### WHAT TO PRODUCE:
Among the entries below, one stretch runs from the line that contains "- First-time usage" through the line that contains "- A token will be saved for future use". Repeat that stretch exactly, ends included, and only that.

------ DATA FOR THIS TASK

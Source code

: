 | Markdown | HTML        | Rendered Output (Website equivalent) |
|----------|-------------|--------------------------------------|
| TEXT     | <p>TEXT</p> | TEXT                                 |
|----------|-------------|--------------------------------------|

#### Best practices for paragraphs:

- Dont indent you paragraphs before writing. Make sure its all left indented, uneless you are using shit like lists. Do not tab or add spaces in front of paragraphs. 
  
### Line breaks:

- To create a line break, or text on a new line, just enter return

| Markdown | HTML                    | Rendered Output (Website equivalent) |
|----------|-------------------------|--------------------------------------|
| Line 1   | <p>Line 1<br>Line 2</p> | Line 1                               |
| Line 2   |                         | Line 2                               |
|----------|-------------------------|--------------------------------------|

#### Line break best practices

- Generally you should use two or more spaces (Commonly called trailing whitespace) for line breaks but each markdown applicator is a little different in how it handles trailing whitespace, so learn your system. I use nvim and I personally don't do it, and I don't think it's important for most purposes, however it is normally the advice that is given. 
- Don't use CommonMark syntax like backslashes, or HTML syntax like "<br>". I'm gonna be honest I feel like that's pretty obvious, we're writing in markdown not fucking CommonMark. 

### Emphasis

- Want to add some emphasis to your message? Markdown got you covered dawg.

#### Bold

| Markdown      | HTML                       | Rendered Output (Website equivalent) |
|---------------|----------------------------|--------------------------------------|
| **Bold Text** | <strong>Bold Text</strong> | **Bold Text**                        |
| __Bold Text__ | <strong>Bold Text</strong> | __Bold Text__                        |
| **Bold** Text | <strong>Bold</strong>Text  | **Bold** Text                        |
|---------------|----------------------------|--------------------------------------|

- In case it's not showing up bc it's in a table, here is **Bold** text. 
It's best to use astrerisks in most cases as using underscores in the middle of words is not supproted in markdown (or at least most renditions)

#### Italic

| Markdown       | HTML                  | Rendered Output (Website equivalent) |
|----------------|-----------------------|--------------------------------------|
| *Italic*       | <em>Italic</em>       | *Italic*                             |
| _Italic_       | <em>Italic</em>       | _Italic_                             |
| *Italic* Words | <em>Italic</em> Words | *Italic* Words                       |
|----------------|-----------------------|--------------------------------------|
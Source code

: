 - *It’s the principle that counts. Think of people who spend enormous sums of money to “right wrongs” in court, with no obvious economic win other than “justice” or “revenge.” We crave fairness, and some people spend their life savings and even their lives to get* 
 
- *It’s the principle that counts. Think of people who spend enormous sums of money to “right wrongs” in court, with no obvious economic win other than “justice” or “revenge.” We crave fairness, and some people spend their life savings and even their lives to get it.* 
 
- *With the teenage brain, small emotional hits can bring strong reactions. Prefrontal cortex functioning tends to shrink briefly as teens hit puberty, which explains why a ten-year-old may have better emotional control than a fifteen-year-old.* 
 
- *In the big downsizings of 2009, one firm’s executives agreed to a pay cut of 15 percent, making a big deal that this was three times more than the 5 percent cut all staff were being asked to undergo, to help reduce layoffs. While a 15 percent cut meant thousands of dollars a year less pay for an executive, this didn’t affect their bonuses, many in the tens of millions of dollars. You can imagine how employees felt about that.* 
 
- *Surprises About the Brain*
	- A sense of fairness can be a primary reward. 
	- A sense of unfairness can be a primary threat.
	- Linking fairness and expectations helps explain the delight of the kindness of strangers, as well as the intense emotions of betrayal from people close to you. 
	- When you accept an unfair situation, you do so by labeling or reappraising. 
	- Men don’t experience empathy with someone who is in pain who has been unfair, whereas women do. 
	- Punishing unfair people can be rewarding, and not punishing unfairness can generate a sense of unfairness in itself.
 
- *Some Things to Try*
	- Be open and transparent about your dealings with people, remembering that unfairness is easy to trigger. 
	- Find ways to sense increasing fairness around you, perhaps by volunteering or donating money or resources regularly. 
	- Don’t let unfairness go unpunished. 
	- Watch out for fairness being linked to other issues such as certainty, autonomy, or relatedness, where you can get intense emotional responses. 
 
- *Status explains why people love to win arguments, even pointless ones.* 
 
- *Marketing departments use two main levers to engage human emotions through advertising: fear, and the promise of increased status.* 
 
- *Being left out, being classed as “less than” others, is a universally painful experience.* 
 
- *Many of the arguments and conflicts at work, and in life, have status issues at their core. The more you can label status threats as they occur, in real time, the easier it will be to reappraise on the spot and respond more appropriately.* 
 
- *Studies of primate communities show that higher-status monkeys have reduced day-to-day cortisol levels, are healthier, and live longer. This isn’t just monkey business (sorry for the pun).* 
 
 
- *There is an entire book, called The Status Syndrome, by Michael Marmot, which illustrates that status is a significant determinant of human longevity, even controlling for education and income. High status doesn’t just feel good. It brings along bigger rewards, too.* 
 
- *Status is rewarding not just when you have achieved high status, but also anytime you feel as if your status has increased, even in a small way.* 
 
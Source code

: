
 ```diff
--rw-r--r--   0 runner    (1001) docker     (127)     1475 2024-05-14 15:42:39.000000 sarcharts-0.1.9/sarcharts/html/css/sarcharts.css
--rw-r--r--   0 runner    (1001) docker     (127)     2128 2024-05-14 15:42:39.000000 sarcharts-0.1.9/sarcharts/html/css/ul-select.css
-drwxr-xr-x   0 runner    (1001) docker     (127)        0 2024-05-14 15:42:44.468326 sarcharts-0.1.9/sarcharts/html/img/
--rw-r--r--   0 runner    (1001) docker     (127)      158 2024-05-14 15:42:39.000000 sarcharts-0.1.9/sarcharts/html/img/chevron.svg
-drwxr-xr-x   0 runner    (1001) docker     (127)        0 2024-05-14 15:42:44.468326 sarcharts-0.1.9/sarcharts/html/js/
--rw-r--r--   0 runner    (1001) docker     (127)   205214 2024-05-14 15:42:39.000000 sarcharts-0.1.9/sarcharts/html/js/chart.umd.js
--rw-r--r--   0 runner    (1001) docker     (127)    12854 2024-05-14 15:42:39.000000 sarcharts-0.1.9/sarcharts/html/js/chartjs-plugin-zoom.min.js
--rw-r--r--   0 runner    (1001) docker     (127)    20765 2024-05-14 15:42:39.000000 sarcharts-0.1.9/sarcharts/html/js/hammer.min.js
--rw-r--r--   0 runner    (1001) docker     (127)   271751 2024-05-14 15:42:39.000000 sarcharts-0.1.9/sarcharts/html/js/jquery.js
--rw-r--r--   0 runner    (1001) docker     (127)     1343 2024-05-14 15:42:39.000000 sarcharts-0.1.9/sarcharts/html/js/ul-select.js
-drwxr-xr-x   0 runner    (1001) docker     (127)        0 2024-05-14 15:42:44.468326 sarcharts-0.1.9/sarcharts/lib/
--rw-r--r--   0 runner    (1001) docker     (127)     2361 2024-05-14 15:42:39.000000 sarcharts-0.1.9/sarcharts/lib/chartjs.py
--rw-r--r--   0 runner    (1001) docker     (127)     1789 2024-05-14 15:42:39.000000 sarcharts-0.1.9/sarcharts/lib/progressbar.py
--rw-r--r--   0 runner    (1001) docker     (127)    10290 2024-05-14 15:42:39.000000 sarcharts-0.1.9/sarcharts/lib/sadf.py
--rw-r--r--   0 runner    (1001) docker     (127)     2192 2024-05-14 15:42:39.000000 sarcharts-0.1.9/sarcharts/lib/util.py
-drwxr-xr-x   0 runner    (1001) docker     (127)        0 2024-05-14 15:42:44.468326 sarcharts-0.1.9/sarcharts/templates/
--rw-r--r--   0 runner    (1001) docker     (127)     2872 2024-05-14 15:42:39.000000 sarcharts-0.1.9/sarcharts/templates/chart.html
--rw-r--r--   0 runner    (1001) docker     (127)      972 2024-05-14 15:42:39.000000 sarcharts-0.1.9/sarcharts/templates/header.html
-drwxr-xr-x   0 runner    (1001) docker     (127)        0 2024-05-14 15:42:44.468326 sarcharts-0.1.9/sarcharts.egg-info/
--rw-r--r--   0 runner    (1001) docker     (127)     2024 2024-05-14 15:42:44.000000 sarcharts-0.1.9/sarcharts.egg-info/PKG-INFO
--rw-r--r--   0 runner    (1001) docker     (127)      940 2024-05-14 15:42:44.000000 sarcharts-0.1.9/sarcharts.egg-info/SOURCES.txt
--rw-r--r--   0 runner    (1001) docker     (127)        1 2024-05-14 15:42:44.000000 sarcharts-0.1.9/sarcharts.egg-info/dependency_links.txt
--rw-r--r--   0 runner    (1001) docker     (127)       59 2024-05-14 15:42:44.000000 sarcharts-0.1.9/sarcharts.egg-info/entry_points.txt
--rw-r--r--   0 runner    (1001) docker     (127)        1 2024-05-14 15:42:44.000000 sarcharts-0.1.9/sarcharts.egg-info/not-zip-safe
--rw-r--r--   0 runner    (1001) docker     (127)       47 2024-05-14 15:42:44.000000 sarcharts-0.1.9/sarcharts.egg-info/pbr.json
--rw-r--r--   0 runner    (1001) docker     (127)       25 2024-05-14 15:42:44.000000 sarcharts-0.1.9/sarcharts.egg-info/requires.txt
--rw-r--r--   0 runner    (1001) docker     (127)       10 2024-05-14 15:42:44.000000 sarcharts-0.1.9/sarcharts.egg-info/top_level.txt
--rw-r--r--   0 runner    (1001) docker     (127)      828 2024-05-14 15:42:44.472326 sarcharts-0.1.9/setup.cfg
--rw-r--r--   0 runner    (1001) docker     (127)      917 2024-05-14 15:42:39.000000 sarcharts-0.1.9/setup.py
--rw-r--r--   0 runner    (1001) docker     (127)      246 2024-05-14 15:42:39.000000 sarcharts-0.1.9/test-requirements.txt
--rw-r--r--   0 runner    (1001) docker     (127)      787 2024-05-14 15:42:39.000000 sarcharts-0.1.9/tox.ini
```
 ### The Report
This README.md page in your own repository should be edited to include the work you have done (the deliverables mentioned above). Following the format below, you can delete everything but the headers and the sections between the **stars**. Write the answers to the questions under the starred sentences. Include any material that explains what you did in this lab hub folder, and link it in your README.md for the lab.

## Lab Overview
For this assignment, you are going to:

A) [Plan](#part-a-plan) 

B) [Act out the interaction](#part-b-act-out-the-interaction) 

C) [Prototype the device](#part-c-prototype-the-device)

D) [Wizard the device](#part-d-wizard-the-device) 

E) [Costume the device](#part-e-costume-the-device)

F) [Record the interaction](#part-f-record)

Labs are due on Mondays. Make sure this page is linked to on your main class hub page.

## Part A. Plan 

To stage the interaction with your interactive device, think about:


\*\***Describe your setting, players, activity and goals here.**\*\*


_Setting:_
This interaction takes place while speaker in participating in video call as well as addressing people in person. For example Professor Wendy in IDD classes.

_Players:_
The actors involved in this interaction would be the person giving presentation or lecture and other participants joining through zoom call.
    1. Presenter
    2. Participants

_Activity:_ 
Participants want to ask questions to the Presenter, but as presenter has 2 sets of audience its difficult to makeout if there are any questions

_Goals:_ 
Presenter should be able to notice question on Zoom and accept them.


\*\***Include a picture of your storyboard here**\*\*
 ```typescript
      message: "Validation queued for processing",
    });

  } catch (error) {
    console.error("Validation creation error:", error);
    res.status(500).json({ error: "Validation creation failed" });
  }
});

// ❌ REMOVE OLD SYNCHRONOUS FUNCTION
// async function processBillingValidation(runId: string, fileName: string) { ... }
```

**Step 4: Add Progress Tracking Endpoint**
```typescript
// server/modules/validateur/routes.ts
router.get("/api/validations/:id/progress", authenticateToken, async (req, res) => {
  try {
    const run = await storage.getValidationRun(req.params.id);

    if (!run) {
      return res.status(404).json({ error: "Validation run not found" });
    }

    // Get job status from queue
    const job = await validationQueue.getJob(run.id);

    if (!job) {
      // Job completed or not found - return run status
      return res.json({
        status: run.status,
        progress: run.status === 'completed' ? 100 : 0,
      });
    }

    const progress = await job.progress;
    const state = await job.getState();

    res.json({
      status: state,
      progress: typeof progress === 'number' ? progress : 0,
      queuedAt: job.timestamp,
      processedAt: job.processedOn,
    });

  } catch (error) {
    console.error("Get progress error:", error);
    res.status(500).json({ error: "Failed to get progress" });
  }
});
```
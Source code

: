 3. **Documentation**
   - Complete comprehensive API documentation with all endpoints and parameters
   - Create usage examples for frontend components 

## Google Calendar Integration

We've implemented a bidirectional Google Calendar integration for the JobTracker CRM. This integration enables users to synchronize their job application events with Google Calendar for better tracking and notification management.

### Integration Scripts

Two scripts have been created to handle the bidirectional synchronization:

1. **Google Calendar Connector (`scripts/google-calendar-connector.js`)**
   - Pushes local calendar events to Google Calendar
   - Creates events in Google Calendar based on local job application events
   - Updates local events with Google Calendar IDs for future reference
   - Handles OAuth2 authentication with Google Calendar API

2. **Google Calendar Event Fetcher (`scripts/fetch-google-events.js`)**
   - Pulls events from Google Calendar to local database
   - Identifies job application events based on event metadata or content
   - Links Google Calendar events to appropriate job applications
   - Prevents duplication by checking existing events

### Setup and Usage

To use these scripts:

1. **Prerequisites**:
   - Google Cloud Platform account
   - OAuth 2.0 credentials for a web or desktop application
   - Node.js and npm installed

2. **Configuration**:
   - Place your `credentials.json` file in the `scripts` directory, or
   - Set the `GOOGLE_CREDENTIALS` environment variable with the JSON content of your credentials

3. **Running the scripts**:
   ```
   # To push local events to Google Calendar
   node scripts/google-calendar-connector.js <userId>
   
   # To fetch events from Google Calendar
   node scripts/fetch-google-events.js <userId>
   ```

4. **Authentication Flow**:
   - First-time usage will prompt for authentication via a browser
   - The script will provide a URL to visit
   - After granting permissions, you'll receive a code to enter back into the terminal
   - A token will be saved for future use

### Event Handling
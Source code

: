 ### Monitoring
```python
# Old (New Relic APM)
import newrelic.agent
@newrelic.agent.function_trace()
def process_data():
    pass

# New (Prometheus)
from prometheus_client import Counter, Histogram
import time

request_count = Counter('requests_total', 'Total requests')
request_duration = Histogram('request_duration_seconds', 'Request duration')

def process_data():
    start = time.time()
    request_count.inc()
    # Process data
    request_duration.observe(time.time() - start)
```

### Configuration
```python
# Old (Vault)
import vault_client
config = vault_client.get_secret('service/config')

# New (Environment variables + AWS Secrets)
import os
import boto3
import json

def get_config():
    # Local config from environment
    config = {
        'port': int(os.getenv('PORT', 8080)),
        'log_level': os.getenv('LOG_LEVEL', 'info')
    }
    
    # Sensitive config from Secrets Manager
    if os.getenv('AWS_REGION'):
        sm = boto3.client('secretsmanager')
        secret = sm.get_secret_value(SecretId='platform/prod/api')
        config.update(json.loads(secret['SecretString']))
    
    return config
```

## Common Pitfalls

------------

### EXERCISE SOLUTION:
   - First-time usage will prompt for authentication via a browser
   - The script will provide a URL to visit
   - After granting permissions, you'll receive a code to enter back into the terminal
   - A token will be saved for future use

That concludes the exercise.